Ahora bien, eso conlleva,
como todo el mundo sabe, un mayor riesgo de inflación. La población en general perderá
poder adquisitivo, pero a los Gobiernos les resultará más fácil pagar la deuda,
porque seguirán abonando los intereses relativamente bajos que aceptó el
mercado cuando aún no había inflación, y paralelamente recaudarán más en
concepto de IVA y otros impuestos, engordados artificialmente por la mayor masa
monetaria. En otras palabras, pagarán
unos intereses “nominales” con dinero “real” devaluado por efecto de la
inflación. O sea, los Estados, con la colaboración del BCE, se comportarán una
vez más como grandes falsificadores de dinero para pagar sus deudas. Así cualquiera.
En el ABC del pasado 21 de febrero se hablaba
de la “deudaflación” (me gusta más deuflación) para designar la actitud de
hacer la vista gorda ante la inflación a fin de paliar en lo posible los
efectos de la travesía del desierto que supondrá el pago de la deuda durante
toda una generación. Llama la atención que en el discurso del BCE nunca
aparezca abiertamente esa posibilidad de recurrir a la imprenta como parte de
las estrategias de salida que están considerando los Gobiernos. Se trata de una alternativa tabú sin duda,
por influencia de Alemania, que no quiere ni oír hablar de un descontrol de los
precios que pudiera desembocar en algo parecido a la hiperinflación de los
tiempos de Weimar, de tan funestas consecuencias. Pero pretender que Europa en
su conjunto logre simultáneamente los objetivos de 1) mantener la paz social
mimando a sus trabajadores, 2) sanear las cuentas de los PIIGS y 3) no imprimir
dinero equivale a intentar lograr la cuadratura del círculo. Y es que esos tres objetivos elogiosos de
cara a la galería son la antítesis de las tres formas de reparto del sacrificio
que nos está imponiendo en la práctica, consistentes en diluir el coste del
salvamento, respectivamente, entre clases sociales (fiscalidad injusta), entre
países europeos (baile de bonos)... y dentro de poco entre generaciones
(inflación). Como salida (?) de la Gran Recesión, preparémonos por tanto a
asistir resignadamente a esa triple Gran Dilución. Se diría que ya no quedan
cartuchos, a no ser que descubramos alguno de esos universos paralelos que
corren por ahí y encontremos la manera de exportar hacia ellos toda la
porquería generada por los excesos de las dos últimas décadas.
Europa se lo tiene
merecido, por su megalomanía, por haberse ampliado más de lo necesario sin
estar preparada, por ignorar los determinantes genéticos y geográficos de la
economía, por creer que la población europea es una tabla rasa y que el euro
iba a actuar como camisa de fuerza para los más indisciplinados, con la misma
eficacia que atribuyen a la educación como factor igualitarista. La burocracia
pija de Bruselas mantiene su chiringuito de ineficiencias y buenas intenciones
mientras obliga de un modo u otro a la población europea a hipotecar el
porvenir de sus hijos. Es fácil imaginar a esos burócratas, cuando nadie les
ve, carcajeándose del lío en que se han metido y nos han metido a todos, y del
que saben que todos sabemos que no saben cómo salir, en lo que constituye un
cínico ejercicio de pantomima que no tiene fin.
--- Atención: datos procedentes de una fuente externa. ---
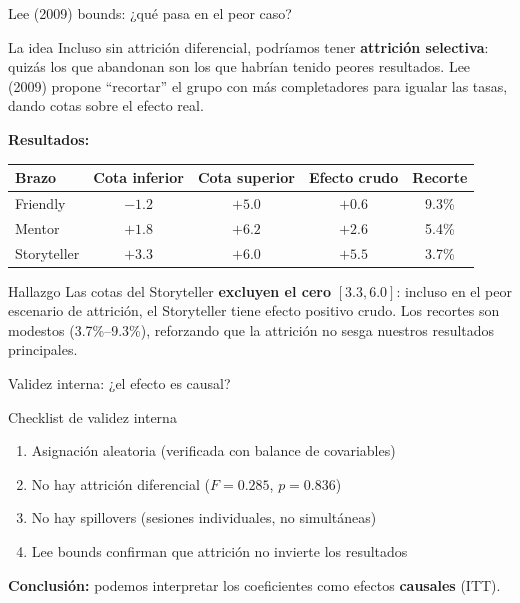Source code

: \documentclass[aspectratio=169, 11pt]{beamer}
\begin{document}
\begin{frame}{Lee (2009) bounds: ¿qué pasa en el peor caso?}
\begin{block}{La idea}
\small
Incluso sin attrición diferencial, podríamos tener \textbf{attrición selectiva}: quizás los que abandonan son los que habrían tenido peores resultados. Lee (2009) propone ``recortar'' el grupo con más completadores para igualar las tasas, dando cotas sobre el efecto real.
\end{block}

\vspace{0.2cm}
\textbf{Resultados:}
\begin{center}
\small
\begin{tabular}{l c c c c}
\toprule
Brazo & Cota inferior & Cota superior & Efecto crudo & Recorte \\
\midrule
Friendly    & $-1.2$ & $+5.0$ & $+0.6$ & 9.3\% \\
Mentor      & $+1.8$ & $+6.2$ & $+2.6$ & 5.4\% \\
Storyteller & $+3.3$ & $+6.0$ & $+5.5$ & 3.7\% \\
\bottomrule
\end{tabular}
\end{center}

\vspace{0.1cm}
\begin{alertblock}{Hallazgo}
\small
Las cotas del Storyteller \textbf{excluyen el cero} $[3.3, 6.0]$: incluso en el peor escenario de attrición, el Storyteller tiene efecto positivo crudo. Los recortes son modestos (3.7\%--9.3\%), reforzando que la attrición no sesga nuestros resultados principales.
\end{alertblock}
\end{frame}

\begin{frame}{Validez interna: ¿el efecto es causal?}
\begin{block}{Checklist de validez interna}
\begin{enumerate}\setlength{\itemsep}{3pt}
  \item Asignación aleatoria \checkmark{} (verificada con balance de covariables)
  \item No hay attrición diferencial \checkmark{} ($F = 0.285$, $p = 0.836$)
  \item No hay spillovers \checkmark{} (sesiones individuales, no simultáneas)
  \item Lee bounds confirman que attrición no invierte los resultados \checkmark
\end{enumerate}
\end{block}

\vspace{0.3cm}
\textbf{Conclusión:} podemos interpretar los coeficientes como efectos \textbf{causales} (ITT).
\end{frame}
\end{document}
Se rumorea que, como parte del sadismo que cultiva esa casta, su último
pasatiempo consiste en organizar un sorteo cuyo ganador deberá convocar en
breve una rueda de prensa en la que aprovechará lo ocurrido con Grecia para
convencernos de la urgente necesidad de integrar en la UE a Turquía y sus ochenta
millones de habitantes. Pero intuyo que no hará falta tal sorteo, porque el
cada día más crispado Cohn-Bendit se presentará voluntario. Bendito con.